In diabetes, endothelial cells manifest an impaired capacity to activate endothelial NO synthase (eNOS) in response to physiological stimuli leading to reduced production of NO.91 Bioavailability of NO is further compromised by increased oxidative stress due to production of ROS in response to elevated glucose levels.91,92 Patients with diabetes also have increased circulating levels of inflammatory cytokines, such as TNF, IL-6, and intercellular adhesion molecule 1, which indicates endothelial activation.93 Impaired regulation of blood homeostasis by the endothelium in diabetes is also attributable to disruption of the endothelial glycocalyx characterized by thinning and shedding into the circulation of its molecular components, including hyaluronic acid, syndecan 1, chondroitin sulfate, and heparan sulfate.94 Mediators of hyperglycemia-induced glycocalyx damage include ROS, advanced glycation end products, and glycocalyx-degrading enzymes, such as hyaluronidase and heparanase.94,95

Reduced NO bioavailability, increased inflammation, enhanced oxidative stress, and a prothrombotic phenotype are also features of endothelial dysfunction in obesity and hypertension.96,97 In patients with obesity, inflammation in the perivascular adipose tissue, particularly in visceral organs, has been implicated as the major source of locally released and circulating inflammatory cytokines responsible for impaired endothelial function.97

Among patients with predisposing conditions, there is great variability in the severity of COVID-19. Some recover from the infection, whereas others experience cytokine storm and multiorgan system failure.76 Recent studies have found that excessive systemic inflammation, which plays an important role in the COVID-19 vasculopathy, may be attributable to an ineffective IFN response to SARS-CoV-2 and misfiring of the immune system to the unabated viral infection. In one study, 3.5% of patients with life-threatening COVID-19 pneumonia were found to have inborn errors of TLR-3 and interferon regulatory transcription factor 7 (IRF7)–dependent type I IFN production and amplification due to loss-of-function mutations of loci that govern these genes.98 A separate study by the same group identified neutralizing autoantibodies against type I IFNs (IFN-α and IFN-ω) in 10.2% of patients with severe COVID-19 pneumonia.99 A defective IFN response, caused by loss-of-function variants of TLR7 and characterized by reduced expression of IFN-related genes, such as IRF7 and IFNB1, has also been reported in young and previously healthy male patients with severe COVID-19.100

An additional predisposing abnormality that can complicate the clinical course of COVID-19 has been identified in individuals of African ancestry who have developed renal failure, proteinuria, collapsing glomerulopathy, and thrombotic microangiopathy after SARS-CoV-2 infection.

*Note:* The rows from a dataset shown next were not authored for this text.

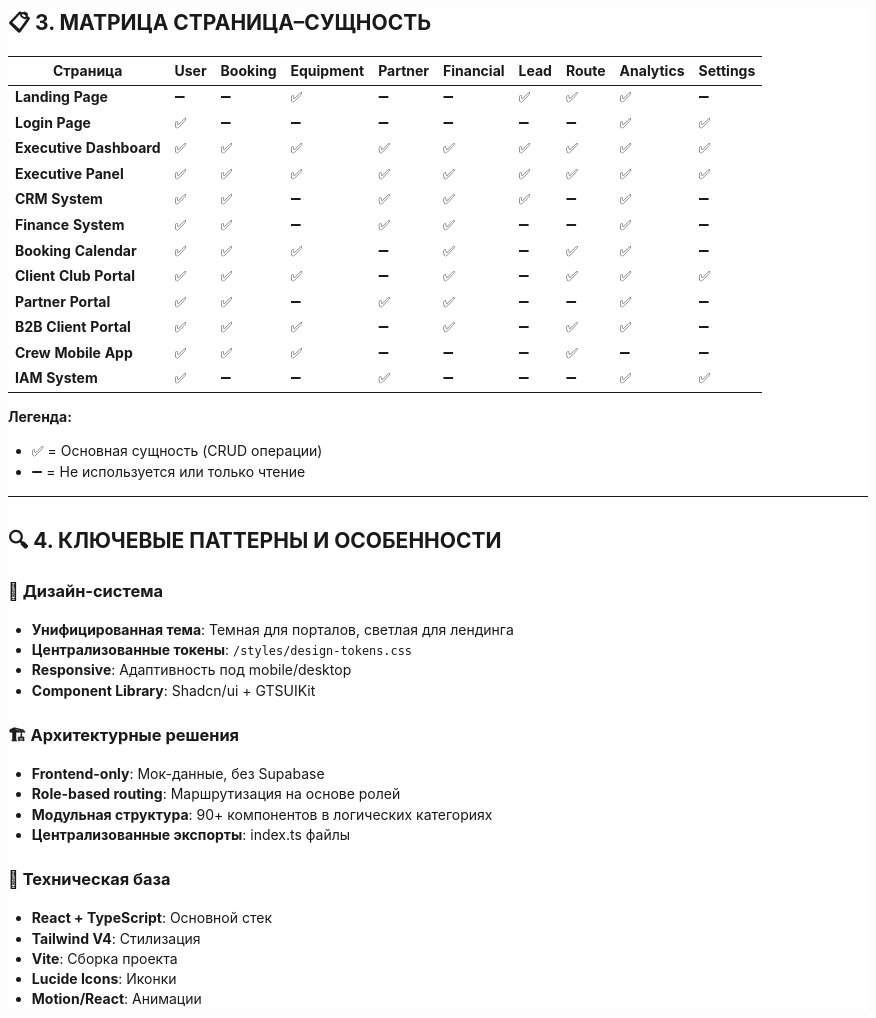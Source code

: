 
## 📋 3. МАТРИЦА СТРАНИЦА–СУЩНОСТЬ

| Страница                | User | Booking | Equipment | Partner | Financial | Lead | Route | Analytics | Settings |
| ----------------------- | ---- | ------- | --------- | ------- | --------- | ---- | ----- | --------- | -------- |
| **Landing Page**        | ➖   | ➖      | ✅        | ➖      | ➖        | ✅   | ✅    | ✅        | ➖       |
| **Login Page**          | ✅   | ➖      | ➖        | ➖      | ➖        | ➖   | ➖    | ✅        | ✅       |
| **Executive Dashboard** | ✅   | ✅      | ✅        | ✅      | ✅        | ✅   | ✅    | ✅        | ✅       |
| **Executive Panel**     | ✅   | ✅      | ✅        | ✅      | ✅        | ✅   | ✅    | ✅        | ✅       |
| **CRM System**          | ✅   | ✅      | ➖        | ✅      | ✅        | ✅   | ➖    | ✅        | ➖       |
| **Finance System**      | ✅   | ✅      | ➖        | ✅      | ✅        | ➖   | ➖    | ✅        | ➖       |
| **Booking Calendar**    | ✅   | ✅      | ✅        | ➖      | ✅        | ➖   | ✅    | ✅        | ➖       |
| **Client Club Portal**  | ✅   | ✅      | ✅        | ➖      | ✅        | ➖   | ✅    | ✅        | ✅       |
| **Partner Portal**      | ✅   | ✅      | ➖        | ✅      | ✅        | ➖   | ➖    | ✅        | ➖       |
| **B2B Client Portal**   | ✅   | ✅      | ✅        | ➖      | ✅        | ➖   | ✅    | ✅        | ➖       |
| **Crew Mobile App**     | ✅   | ✅      | ✅        | ➖      | ➖        | ➖   | ✅    | ➖        | ➖       |
| **IAM System**          | ✅   | ➖      | ➖        | ✅      | ➖        | ➖   | ➖    | ✅        | ✅       |

**Легенда:**

- ✅ = Основная сущность (CRUD операции)
- ➖ = Не используется или только чтение

---

## 🔍 4. КЛЮЧЕВЫЕ ПАТТЕРНЫ И ОСОБЕННОСТИ

### 🎨 **Дизайн-система**

- **Унифицированная тема**: Темная для порталов, светлая для лендинга
- **Централизованные токены**: `/styles/design-tokens.css`
- **Responsive**: Адаптивность под mobile/desktop
- **Component Library**: Shadcn/ui + GTSUIKit

### 🏗️ **Архитектурные решения**

- **Frontend-only**: Мок-данные, без Supabase
- **Role-based routing**: Маршрутизация на основе ролей
- **Модульная структура**: 90+ компонентов в логических категориях
- **Централизованные экспорты**: index.ts файлы

### 🚀 **Техническая база**

- **React + TypeScript**: Основной стек
- **Tailwind V4**: Стилизация
- **Vite**: Сборка проекта
- **Lucide Icons**: Иконки
- **Motion/React**: Анимации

A high percentage of these patients carry the G1 and/or G2 high-risk apolipoprotein L1 (APOL1) alleles, which are evolutionarily enriched in this population because of their protective action against African trypanosomiasis.23, 24, 25 APOL1 is expressed by glomerular endothelial cells and podocytes and can be up-regulated by type I IFN.101 Although the mechanisms of collapsing glomerulopathy are poorly understood, APOL1 high-risk variants have been implicated in its pathogenesis for their ability to create pores in the cell membrane, which would result in injury of glomerular cells and collapse of the glomerular tuft.102 A similar mechanism of injury may be responsible for the thrombotic microangiopathy, which is often present in COVID-19–associated nephropathy.

Summary and Conclusion

Severe cases of COVID-19 are characterized by dysregulation of the immune system and an excessive inflammatory response to the viral infection. The clinical course of COVID-19 is often complicated by endothelial dysfunction, vasculopathy, and thrombosis of small, medium, and large blood vessels. Two mechanisms have been advocated for the vascular abnormalities of COVID-19: endothelial infection by SARS-CoV-2 and endothelial injury caused by excessive inflammation. Although initial reports, mostly based on autopsy material, favored the direct endothelial cell infection hypothesis, more recent molecular and microbiological studies by different laboratories have found that endothelial cells do not express significant levels of the ACE2 receptor, which SARS-CoV-2 uses to gain entry into cells, and are resistant to the infection. These new findings strongly suggest that COVID-19 vasculopathy is caused by an exaggerated immune response to viral infection of nonendothelial cells, which results in indirect injury of the vascular endothelium, loss of endothelial antithrombogenic properties, endothelial release of prothrombogenic factors, platelet hyperactivation, and coagulopathy, leading to thrombotic occlusion of blood vessels (Figure 2).

Figure 2.

Figure 2

Putative mechanisms of endothelial injury and thrombosis in critically ill patients with coronavirus disease 2019 (COVID-19). The schematic summarizes key processes implicated in the pathogenesis of COVID-19 vasculopathy. Angiotensin-converting enzyme 2 (ACE2)–positive alveolar epithelial cells infected by severe acute respiratory syndrome coronavirus 2 trigger an inflammatory response, which, in the setting of defective antiviral interferon signaling, fails to suppress the infection and misfires, leading to overproduction of cytokines and chemokines, activation of complement, and recruitment of leukocytes, which release reactive oxygen species (ROS) and neutrophilic extracellular traps (NETs). Endothelial cells injured indirectly by the cytokines and other inflammatory products lose their antithrombogenic properties and release factors that promote coagulation and platelet aggregation. Hyperactivation of platelets and systemic coagulopathy induced by the inflammatory reaction to the infection contribute to the formation of thrombi. The same mechanisms of inflammation-mediated endothelial injury can create a permissive prothrombogenic environment in peripheral organs that contain ACE2-positive nonendothelial cells. PAI1, plasminogen activator inhibitor 1; vWF, von Willebrand factor.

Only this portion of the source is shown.